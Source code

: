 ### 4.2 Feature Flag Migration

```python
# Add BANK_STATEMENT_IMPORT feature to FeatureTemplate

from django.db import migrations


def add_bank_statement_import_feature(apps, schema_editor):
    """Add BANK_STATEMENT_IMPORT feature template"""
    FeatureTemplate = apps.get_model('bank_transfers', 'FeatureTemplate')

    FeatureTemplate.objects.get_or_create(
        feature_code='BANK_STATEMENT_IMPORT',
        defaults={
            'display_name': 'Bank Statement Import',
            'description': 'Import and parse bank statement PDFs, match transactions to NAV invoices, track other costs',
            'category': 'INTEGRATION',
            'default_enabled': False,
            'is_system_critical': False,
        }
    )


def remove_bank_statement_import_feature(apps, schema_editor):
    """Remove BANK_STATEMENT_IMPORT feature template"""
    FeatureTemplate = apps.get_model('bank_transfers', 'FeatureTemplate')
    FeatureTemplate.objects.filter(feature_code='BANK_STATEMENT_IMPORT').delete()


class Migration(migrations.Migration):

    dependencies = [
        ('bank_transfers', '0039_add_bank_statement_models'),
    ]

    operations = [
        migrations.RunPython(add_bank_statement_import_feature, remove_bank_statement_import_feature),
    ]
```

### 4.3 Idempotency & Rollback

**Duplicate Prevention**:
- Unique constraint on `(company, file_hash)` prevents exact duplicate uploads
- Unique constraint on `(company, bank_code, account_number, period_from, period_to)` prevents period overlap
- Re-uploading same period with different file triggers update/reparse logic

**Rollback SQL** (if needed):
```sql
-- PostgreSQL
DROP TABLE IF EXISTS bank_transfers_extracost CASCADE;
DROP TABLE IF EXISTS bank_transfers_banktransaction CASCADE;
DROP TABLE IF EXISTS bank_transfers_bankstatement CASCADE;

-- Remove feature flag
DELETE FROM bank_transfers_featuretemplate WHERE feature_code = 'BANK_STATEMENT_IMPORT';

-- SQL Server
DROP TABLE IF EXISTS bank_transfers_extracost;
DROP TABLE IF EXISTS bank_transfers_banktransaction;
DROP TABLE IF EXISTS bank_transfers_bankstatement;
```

» Task statement:
Within the entries above, how many lines contain the word "EXISTS"? State the number only.

» Solution to the problem:
6